**Exercise objective**:
The answer must consist of every line below that holds the word "detection".

**Input records**:

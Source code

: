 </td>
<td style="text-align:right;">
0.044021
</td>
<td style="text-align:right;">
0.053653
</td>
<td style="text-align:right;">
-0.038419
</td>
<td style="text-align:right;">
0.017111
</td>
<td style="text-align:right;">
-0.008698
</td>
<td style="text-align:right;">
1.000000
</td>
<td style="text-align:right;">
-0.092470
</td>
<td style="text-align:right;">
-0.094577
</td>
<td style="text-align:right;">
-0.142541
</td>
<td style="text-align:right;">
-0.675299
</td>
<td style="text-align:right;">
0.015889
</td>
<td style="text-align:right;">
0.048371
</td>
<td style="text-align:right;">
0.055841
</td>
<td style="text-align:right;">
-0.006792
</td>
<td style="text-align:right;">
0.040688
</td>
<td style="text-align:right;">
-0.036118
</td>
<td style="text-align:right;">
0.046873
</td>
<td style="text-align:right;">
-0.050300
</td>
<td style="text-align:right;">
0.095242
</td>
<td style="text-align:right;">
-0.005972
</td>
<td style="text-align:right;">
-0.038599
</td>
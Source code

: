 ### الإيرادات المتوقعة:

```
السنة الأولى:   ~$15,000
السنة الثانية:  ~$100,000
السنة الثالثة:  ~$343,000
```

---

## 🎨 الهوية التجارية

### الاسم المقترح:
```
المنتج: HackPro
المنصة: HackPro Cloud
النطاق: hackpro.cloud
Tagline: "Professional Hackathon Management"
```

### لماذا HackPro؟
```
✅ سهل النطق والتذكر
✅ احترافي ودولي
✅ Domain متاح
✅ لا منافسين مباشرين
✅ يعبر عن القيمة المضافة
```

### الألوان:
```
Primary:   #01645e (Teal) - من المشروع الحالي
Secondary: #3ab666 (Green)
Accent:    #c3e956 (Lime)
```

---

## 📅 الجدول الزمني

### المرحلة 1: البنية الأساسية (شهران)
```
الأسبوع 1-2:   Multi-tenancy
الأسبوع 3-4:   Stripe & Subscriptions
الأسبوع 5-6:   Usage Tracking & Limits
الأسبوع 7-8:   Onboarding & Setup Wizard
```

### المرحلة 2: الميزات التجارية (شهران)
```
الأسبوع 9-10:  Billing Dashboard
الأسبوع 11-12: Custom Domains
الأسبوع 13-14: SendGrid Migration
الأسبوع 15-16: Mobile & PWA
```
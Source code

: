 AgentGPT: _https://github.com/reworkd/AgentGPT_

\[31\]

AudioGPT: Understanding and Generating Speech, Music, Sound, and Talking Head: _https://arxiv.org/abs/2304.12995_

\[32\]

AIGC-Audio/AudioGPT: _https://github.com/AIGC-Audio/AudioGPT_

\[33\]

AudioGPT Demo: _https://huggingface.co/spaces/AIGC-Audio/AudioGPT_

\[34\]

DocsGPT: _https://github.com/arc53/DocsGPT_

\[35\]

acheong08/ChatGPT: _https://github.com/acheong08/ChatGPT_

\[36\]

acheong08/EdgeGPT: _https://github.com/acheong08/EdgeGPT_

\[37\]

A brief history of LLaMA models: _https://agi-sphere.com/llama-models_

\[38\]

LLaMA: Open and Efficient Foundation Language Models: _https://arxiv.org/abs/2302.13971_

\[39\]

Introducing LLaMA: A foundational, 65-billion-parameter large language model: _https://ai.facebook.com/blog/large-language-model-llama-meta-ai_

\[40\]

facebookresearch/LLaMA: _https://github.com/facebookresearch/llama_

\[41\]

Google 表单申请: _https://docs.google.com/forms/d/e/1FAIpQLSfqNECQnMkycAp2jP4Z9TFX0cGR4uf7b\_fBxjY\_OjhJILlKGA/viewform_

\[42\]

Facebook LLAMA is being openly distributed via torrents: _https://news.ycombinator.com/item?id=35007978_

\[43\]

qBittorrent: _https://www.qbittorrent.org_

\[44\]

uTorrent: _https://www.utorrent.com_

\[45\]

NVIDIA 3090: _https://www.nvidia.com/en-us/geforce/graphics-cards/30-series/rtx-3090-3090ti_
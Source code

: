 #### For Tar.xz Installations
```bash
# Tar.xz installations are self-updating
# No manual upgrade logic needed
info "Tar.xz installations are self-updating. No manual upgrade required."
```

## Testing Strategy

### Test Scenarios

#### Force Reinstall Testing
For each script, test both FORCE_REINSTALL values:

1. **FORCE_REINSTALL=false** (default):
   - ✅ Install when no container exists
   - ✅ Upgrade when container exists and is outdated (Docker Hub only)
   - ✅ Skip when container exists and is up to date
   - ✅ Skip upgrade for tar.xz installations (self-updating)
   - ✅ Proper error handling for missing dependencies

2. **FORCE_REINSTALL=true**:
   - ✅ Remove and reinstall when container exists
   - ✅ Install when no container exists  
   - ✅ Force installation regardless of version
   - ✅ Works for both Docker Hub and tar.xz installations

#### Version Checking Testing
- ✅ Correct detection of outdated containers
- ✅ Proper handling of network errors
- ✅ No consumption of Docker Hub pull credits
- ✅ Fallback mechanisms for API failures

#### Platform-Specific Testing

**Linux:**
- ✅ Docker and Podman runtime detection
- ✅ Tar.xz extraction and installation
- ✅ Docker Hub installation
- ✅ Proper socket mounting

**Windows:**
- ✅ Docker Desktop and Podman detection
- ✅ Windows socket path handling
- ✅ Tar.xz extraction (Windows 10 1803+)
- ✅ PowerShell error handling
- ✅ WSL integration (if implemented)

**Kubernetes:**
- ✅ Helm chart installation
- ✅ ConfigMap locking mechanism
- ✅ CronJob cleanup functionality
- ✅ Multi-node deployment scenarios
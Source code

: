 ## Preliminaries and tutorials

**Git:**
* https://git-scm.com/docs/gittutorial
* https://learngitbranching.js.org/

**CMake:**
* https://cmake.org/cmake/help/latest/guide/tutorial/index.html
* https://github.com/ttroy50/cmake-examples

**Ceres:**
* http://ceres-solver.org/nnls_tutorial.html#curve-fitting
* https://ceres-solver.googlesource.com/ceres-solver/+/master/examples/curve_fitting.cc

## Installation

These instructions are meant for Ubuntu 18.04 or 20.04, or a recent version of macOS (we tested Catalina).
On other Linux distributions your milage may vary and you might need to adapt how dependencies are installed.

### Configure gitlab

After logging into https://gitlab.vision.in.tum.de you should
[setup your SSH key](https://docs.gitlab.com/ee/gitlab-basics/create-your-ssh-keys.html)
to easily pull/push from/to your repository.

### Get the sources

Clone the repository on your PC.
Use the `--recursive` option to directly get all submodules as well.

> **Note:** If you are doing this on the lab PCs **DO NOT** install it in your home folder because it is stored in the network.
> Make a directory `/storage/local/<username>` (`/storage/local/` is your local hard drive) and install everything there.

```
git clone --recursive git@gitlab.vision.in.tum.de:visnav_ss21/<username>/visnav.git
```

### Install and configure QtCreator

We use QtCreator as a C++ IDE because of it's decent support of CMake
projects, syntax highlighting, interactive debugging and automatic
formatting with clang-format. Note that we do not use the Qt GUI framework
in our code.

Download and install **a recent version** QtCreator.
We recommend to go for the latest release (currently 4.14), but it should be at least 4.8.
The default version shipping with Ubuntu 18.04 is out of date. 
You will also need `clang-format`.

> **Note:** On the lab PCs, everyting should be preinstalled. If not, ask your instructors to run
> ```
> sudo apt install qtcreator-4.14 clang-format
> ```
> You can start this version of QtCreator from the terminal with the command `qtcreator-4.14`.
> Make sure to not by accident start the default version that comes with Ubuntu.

**Answer for the task**:
- ✅ Correct detection of outdated containers
- ✅ Docker and Podman runtime detection
- ✅ Docker Desktop and Podman detection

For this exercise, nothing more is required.